TV

FRIENDS -- "The One Where Rachel Has A Baby: Part 1 -- Episode 23 -- Aired 5/16/2002 -- Pictured (l-...
NBC/NBCUniversal/Getty Images

It Took 10 Seasons, But Monica Was Always Meant To Be A Mother On Friends

This wasn’t some “jump the shark” moment — this was Monica’s dream.

Friends is my nightly bedtime show. It’s as much a part of my routine as brushing my teeth and throwing a load of laundry in the wash every morning. I’ve seen every episode countless times, and when I get to the end, I just start back at Season 1. Because of all this rewatching, I’m the first to notice any kind of continuity eras or wonder why we aren’t addressing something in Season 7 that happened way back in Season 3. But one thing that stays as true as Ross and Rachel’s love throughout the entire series? Monica Geller and her desire to be a mom.

When you think of Monica having children, I think a lot of people’s minds go to the end of the series, after she and Chandler are married and they realize naturally having a child together isn’t going to work for them. She with the “inhospitable environment” (such a negative way to phrase it, honestly) and he with the “low motility” sperm. “It means that my guys won’t get off their Barcaloungers and you have a uterus that’s prepared to kill the ones that do,” Chandler tells Monica. They end up going through the adoption process and, in the series finale, discover that their baby is actually two babies — a set of twins, one boy and one girl.
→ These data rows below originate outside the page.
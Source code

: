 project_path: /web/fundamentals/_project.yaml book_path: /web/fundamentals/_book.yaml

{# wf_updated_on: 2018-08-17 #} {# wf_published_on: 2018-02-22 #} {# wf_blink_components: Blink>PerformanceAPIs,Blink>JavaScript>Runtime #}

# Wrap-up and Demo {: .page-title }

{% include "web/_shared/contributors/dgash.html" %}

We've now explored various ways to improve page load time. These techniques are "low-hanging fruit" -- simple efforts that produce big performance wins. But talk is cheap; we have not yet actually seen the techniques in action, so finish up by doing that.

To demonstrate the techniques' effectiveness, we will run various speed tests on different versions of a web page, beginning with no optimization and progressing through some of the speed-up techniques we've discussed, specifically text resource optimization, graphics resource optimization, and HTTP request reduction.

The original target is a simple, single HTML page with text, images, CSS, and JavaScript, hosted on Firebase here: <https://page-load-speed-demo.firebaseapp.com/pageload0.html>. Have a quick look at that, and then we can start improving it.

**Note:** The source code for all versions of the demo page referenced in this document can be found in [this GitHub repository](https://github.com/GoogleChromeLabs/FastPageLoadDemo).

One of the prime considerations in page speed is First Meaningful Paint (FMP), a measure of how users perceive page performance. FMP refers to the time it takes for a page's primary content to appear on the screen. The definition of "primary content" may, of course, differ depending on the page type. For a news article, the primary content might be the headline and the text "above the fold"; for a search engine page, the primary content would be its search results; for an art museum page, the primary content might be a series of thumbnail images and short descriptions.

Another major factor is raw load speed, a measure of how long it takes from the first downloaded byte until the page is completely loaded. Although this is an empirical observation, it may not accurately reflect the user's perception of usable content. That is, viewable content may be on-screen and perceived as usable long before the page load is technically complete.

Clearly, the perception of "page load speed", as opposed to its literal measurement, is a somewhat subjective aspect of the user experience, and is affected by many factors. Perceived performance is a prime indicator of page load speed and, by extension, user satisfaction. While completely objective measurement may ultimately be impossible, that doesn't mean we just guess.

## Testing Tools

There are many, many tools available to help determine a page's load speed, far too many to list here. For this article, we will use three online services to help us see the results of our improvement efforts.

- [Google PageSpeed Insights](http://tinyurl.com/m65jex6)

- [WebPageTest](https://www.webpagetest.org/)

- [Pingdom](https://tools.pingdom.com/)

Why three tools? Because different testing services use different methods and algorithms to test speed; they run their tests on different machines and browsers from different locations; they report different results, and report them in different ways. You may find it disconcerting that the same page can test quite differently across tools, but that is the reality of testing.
It’s a sweet way to end the series, and it’s an especially lovely way to move them out of the classic, rent-controlled apartment (why on Earth Phoebe or Ross and Rachel or even Joey didn’t snag it back, I will never understand) and into the New York suburbs. But this isn’t just some pretty little ending made for television. This isn’t just some storyline given to a female character because she has no other big life events on the horizon or things that could happen to her.

HBO Max

Monica’s motherhood story had been in the works since Season 1. And honestly, when you timeline it all out and really dig into how often Monica mentions motherhood or babies, it’s pretty eye-opening — this is her dream. While in the waiting room as Carol gives birth to Ross’ son Ben in the first season in 1994, she brings up babies.

“I want a baby,” she tells Chandler. When a woman walks by with twins, she says, “No fair. I don’t even have one. How come they get two?” Chandler offers to make a pact with her that if they aren’t married by 40, they’ll have a baby together. (Did anyone else get chills? Monica, boo, you’re going to have two. With Chandler, but without the pact!) It’s one of those little moments that builds up Monica’s life and personality — being a mother is something she wants. And, even in her young 20s, something she’s seemingly ready for.
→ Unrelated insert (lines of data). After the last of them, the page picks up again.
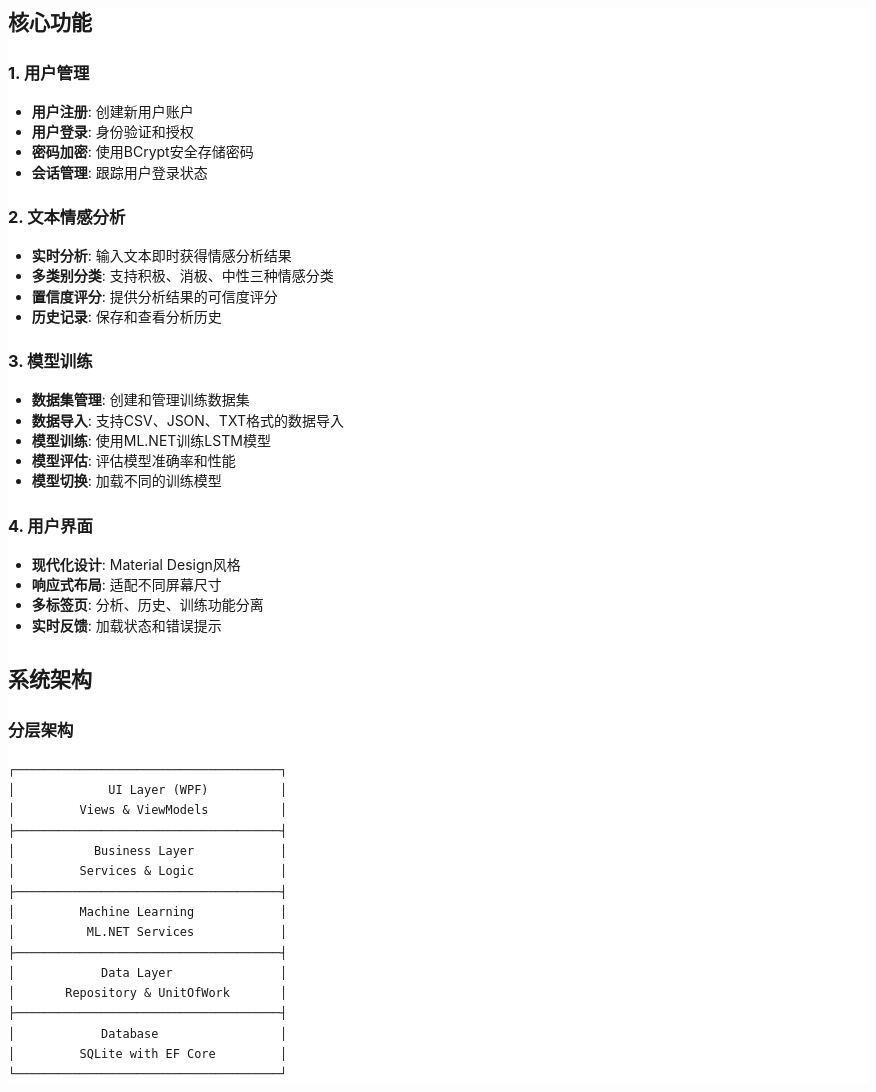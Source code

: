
 ```
```

## 核心功能

### 1. 用户管理
- **用户注册**: 创建新用户账户
- **用户登录**: 身份验证和授权
- **密码加密**: 使用BCrypt安全存储密码
- **会话管理**: 跟踪用户登录状态

### 2. 文本情感分析
- **实时分析**: 输入文本即时获得情感分析结果
- **多类别分类**: 支持积极、消极、中性三种情感分类
- **置信度评分**: 提供分析结果的可信度评分
- **历史记录**: 保存和查看分析历史

### 3. 模型训练
- **数据集管理**: 创建和管理训练数据集
- **数据导入**: 支持CSV、JSON、TXT格式的数据导入
- **模型训练**: 使用ML.NET训练LSTM模型
- **模型评估**: 评估模型准确率和性能
- **模型切换**: 加载不同的训练模型

### 4. 用户界面
- **现代化设计**: Material Design风格
- **响应式布局**: 适配不同屏幕尺寸
- **多标签页**: 分析、历史、训练功能分离
- **实时反馈**: 加载状态和错误提示

## 系统架构

### 分层架构
```
┌─────────────────────────────────────┐
│             UI Layer (WPF)          │
│         Views & ViewModels          │
├─────────────────────────────────────┤
│           Business Layer            │
│         Services & Logic            │
├─────────────────────────────────────┤
│         Machine Learning            │
│          ML.NET Services            │
├─────────────────────────────────────┤
│            Data Layer               │
│       Repository & UnitOfWork       │
├─────────────────────────────────────┤
│            Database                 │
│         SQLite with EF Core         │
└─────────────────────────────────────┘
```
In Season 2, when Monica’s dating Richard and more in love than she ever thought possible, she ends up breaking off the relationship because her desire to have a baby trumps all. Moving into Season 3, she spends an entire episode researching sperm banks, looking for a way to become a mother that doesn’t involve having to be in a serious relationship first. “It took me 28 years to find one man that I wanna spend my life with, if I have to wait another 28 years then, I’ll be 56 before I can have a baby, and that’s just stupid,” she tells everyone. They all argue with her over whether this is a good idea in a way that I really don’t love — being a mother is so important to Monica, and while her decision to go through a sperm bank might’ve been rash on the heels of a traumatic break-up, she still deserved more support. (Joey, sweetly, tells her he’s always pictured her with kids and some hot swimmer-type husband.)

But motherhood is now firmly part of the Monica Geller Cinematic Universe — she wants a baby. And through the rest of the series, up until they make Monica and Chandler’s fertility and trying to have a baby an official storyline starting in Season 9, there are other little hints and moments where you get to see Monica’s desire to be a mom. When she cradles her little fake bump as she steals a sweater in Las Vegas under her shirt, when she shares with Rachel after she’s given birth the baby names she’s been saving since she was little. It all adds up.

HBO Max

And it makes the fertility tests and the need to go through adoption even more poignant. Because this isn’t just some dramatic way to add flair to a television show — it’s taking a character’s well-built foundation and well-built storyline and adding one more piece. Monica wants to be a mother more than anything — and now she’s really going to have to work to make it happen. Life’s been pretty good to Monica. She’s had a few rough passes in life, but nothing too traumatic or debilitating. Facing infertility when all she wants is to have a baby is a huge challenge, and one that I didn’t appreciate in the Friends universe until I realized just how long ago that seed was planted.

It’s one of the things I love most about this show — this arc. That it was intentional, that it put Monica in a very real place of being desperate for something and also not being entirely sure she’d ever get it.

But Chandler knew. “You’ll get one,” he tells her back in Season 1 when she sees the woman with twins. And gosh, don’t you wish you could tell Monica making all the jam in Season 3 that it’s absolutely going to be worth the wait?